• [EXERCISE INPUT]
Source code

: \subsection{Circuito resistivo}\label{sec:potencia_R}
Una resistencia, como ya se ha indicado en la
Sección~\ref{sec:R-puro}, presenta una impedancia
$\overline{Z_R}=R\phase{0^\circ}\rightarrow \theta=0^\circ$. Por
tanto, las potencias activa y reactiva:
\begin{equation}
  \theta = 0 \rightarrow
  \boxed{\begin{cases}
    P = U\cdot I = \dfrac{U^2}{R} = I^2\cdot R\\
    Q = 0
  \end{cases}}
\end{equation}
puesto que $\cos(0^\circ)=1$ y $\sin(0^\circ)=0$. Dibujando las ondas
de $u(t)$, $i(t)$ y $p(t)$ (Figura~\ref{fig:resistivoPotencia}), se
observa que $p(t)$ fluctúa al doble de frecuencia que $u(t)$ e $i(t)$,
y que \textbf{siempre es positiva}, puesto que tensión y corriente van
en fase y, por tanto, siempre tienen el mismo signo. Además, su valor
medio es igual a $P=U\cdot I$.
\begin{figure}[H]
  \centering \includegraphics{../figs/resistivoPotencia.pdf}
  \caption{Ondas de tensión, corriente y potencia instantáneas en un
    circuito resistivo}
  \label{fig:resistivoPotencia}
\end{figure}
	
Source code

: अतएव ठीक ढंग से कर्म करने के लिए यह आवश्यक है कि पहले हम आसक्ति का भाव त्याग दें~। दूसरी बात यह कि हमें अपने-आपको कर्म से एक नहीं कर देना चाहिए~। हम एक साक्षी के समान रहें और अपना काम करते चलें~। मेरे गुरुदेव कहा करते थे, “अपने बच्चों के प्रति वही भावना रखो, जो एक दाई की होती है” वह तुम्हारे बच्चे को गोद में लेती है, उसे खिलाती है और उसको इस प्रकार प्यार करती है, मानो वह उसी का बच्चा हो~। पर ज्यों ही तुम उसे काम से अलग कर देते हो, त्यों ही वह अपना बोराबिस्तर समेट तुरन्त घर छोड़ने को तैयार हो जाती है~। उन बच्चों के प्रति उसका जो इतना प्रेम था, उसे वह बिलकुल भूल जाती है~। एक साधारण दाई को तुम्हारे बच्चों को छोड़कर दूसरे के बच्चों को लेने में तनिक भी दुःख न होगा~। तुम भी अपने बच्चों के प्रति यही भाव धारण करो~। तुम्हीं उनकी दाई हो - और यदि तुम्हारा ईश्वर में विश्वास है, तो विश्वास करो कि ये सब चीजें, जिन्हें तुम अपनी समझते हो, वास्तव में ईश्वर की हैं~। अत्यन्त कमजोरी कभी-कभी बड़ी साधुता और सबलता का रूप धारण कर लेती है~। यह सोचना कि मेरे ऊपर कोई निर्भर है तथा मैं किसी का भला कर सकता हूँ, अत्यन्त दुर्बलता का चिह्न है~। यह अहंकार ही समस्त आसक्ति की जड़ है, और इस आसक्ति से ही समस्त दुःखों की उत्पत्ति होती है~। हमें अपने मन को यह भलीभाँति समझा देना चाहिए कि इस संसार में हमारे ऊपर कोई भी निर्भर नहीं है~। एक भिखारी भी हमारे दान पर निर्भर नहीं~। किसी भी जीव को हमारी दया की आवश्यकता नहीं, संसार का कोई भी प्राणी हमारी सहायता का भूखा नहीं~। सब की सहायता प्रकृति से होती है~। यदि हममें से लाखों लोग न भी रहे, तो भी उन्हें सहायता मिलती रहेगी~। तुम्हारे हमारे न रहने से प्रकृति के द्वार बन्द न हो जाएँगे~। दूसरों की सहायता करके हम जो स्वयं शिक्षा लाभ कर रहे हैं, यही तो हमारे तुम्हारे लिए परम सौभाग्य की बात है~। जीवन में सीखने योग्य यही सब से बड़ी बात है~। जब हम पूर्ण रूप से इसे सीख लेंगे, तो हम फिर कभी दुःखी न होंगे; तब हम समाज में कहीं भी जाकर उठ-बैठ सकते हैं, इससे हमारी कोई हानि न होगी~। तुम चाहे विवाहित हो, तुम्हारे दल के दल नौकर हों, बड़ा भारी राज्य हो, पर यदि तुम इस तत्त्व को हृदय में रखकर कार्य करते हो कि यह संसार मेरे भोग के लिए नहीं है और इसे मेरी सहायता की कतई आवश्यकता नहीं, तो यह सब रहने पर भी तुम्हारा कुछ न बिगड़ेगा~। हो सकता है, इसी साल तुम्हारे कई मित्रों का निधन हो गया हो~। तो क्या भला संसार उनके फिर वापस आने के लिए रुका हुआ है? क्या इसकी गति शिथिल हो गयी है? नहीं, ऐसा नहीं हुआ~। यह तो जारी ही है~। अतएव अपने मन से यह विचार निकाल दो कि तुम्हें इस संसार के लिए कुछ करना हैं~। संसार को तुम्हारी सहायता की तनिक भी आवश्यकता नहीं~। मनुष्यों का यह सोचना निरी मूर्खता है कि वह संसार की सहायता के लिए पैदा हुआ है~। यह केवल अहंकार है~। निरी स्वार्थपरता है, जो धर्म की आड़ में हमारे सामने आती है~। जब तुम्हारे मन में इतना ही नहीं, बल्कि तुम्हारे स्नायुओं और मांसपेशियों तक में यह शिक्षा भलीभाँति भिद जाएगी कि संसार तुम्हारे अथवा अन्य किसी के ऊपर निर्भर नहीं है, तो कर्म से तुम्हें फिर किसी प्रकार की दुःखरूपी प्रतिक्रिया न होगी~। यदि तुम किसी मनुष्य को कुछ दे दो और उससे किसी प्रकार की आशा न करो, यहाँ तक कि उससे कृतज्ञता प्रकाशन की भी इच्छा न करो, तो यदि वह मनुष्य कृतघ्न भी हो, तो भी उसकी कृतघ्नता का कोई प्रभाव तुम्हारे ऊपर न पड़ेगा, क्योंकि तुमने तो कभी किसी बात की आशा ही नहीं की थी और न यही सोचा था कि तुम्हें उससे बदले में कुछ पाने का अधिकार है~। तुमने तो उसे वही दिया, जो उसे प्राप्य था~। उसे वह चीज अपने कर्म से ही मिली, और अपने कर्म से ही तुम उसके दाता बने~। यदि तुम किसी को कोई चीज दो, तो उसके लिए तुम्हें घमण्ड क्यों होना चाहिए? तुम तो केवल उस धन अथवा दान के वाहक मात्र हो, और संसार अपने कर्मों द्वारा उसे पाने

• [TASK BRIEF] Each record shown above must be printed once more, exactly.

• [ANSWER TO THIS EXERCISE]
Source code

: \subsection{Circuito resistivo}\label{sec:potencia_R}
Una resistencia, como ya se ha indicado en la
Sección~\ref{sec:R-puro}, presenta una impedancia
$\overline{Z_R}=R\phase{0^\circ}\rightarrow \theta=0^\circ$. Por
tanto, las potencias activa y reactiva:
\begin{equation}
  \theta = 0 \rightarrow
  \boxed{\begin{cases}
    P = U\cdot I = \dfrac{U^2}{R} = I^2\cdot R\\
    Q = 0
  \end{cases}}
\end{equation}
puesto que $\cos(0^\circ)=1$ y $\sin(0^\circ)=0$. Dibujando las ondas
de $u(t)$, $i(t)$ y $p(t)$ (Figura~\ref{fig:resistivoPotencia}), se
observa que $p(t)$ fluctúa al doble de frecuencia que $u(t)$ e $i(t)$,
y que \textbf{siempre es positiva}, puesto que tensión y corriente van
en fase y, por tanto, siempre tienen el mismo signo. Además, su valor
medio es igual a $P=U\cdot I$.
\begin{figure}[H]
  \centering \includegraphics{../figs/resistivoPotencia.pdf}
  \caption{Ondas de tensión, corriente y potencia instantáneas en un
    circuito resistivo}
  \label{fig:resistivoPotencia}
\end{figure}
	
Source code

: अतएव ठीक ढंग से कर्म करने के लिए यह आवश्यक है कि पहले हम आसक्ति का भाव त्याग दें~। दूसरी बात यह कि हमें अपने-आपको कर्म से एक नहीं कर देना चाहिए~। हम एक साक्षी के समान रहें और अपना काम करते चलें~। मेरे गुरुदेव कहा करते थे, “अपने बच्चों के प्रति वही भावना रखो, जो एक दाई की होती है” वह तुम्हारे बच्चे को गोद में लेती है, उसे खिलाती है और उसको इस प्रकार प्यार करती है, मानो वह उसी का बच्चा हो~। पर ज्यों ही तुम उसे काम से अलग कर देते हो, त्यों ही वह अपना बोराबिस्तर समेट तुरन्त घर छोड़ने को तैयार हो जाती है~। उन बच्चों के प्रति उसका जो इतना प्रेम था, उसे वह बिलकुल भूल जाती है~। एक साधारण दाई को तुम्हारे बच्चों को छोड़कर दूसरे के बच्चों को लेने में तनिक भी दुःख न होगा~। तुम भी अपने बच्चों के प्रति यही भाव धारण करो~। तुम्हीं उनकी दाई हो - और यदि तुम्हारा ईश्वर में विश्वास है, तो विश्वास करो कि ये सब चीजें, जिन्हें तुम अपनी समझते हो, वास्तव में ईश्वर की हैं~। अत्यन्त कमजोरी कभी-कभी बड़ी साधुता और सबलता का रूप धारण कर लेती है~। यह सोचना कि मेरे ऊपर कोई निर्भर है तथा मैं किसी का भला कर सकता हूँ, अत्यन्त दुर्बलता का चिह्न है~। यह अहंकार ही समस्त आसक्ति की जड़ है, और इस आसक्ति से ही समस्त दुःखों की उत्पत्ति होती है~। हमें अपने मन को यह भलीभाँति समझा देना चाहिए कि इस संसार में हमारे ऊपर कोई भी निर्भर नहीं है~। एक भिखारी भी हमारे दान पर निर्भर नहीं~। किसी भी जीव को हमारी दया की आवश्यकता नहीं, संसार का कोई भी प्राणी हमारी सहायता का भूखा नहीं~। सब की सहायता प्रकृति से होती है~। यदि हममें से लाखों लोग न भी रहे, तो भी उन्हें सहायता मिलती रहेगी~। तुम्हारे हमारे न रहने से प्रकृति के द्वार बन्द न हो जाएँगे~। दूसरों की सहायता करके हम जो स्वयं शिक्षा लाभ कर रहे हैं, यही तो हमारे तुम्हारे लिए परम सौभाग्य की बात है~। जीवन में सीखने योग्य यही सब से बड़ी बात है~। जब हम पूर्ण रूप से इसे सीख लेंगे, तो हम फिर कभी दुःखी न होंगे; तब हम समाज में कहीं भी जाकर उठ-बैठ सकते हैं, इससे हमारी कोई हानि न होगी~। तुम चाहे विवाहित हो, तुम्हारे दल के दल नौकर हों, बड़ा भारी राज्य हो, पर यदि तुम इस तत्त्व को हृदय में रखकर कार्य करते हो कि यह संसार मेरे भोग के लिए नहीं है और इसे मेरी सहायता की कतई आवश्यकता नहीं, तो यह सब रहने पर भी तुम्हारा कुछ न बिगड़ेगा~। हो सकता है, इसी साल तुम्हारे कई मित्रों का निधन हो गया हो~। तो क्या भला संसार उनके फिर वापस आने के लिए रुका हुआ है? क्या इसकी गति शिथिल हो गयी है? नहीं, ऐसा नहीं हुआ~। यह तो जारी ही है~। अतएव अपने मन से यह विचार निकाल दो कि तुम्हें इस संसार के लिए कुछ करना हैं~। संसार को तुम्हारी सहायता की तनिक भी आवश्यकता नहीं~। मनुष्यों का यह सोचना निरी मूर्खता है कि वह संसार की सहायता के लिए पैदा हुआ है~। यह केवल अहंकार है~। निरी स्वार्थपरता है, जो धर्म की आड़ में हमारे सामने आती है~। जब तुम्हारे मन में इतना ही नहीं, बल्कि तुम्हारे स्नायुओं और मांसपेशियों तक में यह शिक्षा भलीभाँति भिद जाएगी कि संसार तुम्हारे अथवा अन्य किसी के ऊपर निर्भर नहीं है, तो कर्म से तुम्हें फिर किसी प्रकार की दुःखरूपी प्रतिक्रिया न होगी~। यदि तुम किसी मनुष्य को कुछ दे दो और उससे किसी प्रकार की आशा न करो, यहाँ तक कि उससे कृतज्ञता प्रकाशन की भी इच्छा न करो, तो यदि वह मनुष्य कृतघ्न भी हो, तो भी उसकी कृतघ्नता का कोई प्रभाव तुम्हारे ऊपर न पड़ेगा, क्योंकि तुमने तो कभी किसी बात की आशा ही नहीं की थी और न यही सोचा था कि तुम्हें उससे बदले में कुछ पाने का अधिकार है~। तुमने तो उसे वही दिया, जो उसे प्राप्य था~। उसे वह चीज अपने कर्म से ही मिली, और अपने कर्म से ही तुम उसके दाता बने~। यदि तुम किसी को कोई चीज दो, तो उसके लिए तुम्हें घमण्ड क्यों होना चाहिए? तुम तो केवल उस धन अथवा दान के वाहक मात्र हो, और संसार अपने कर्मों द्वारा उसे पाने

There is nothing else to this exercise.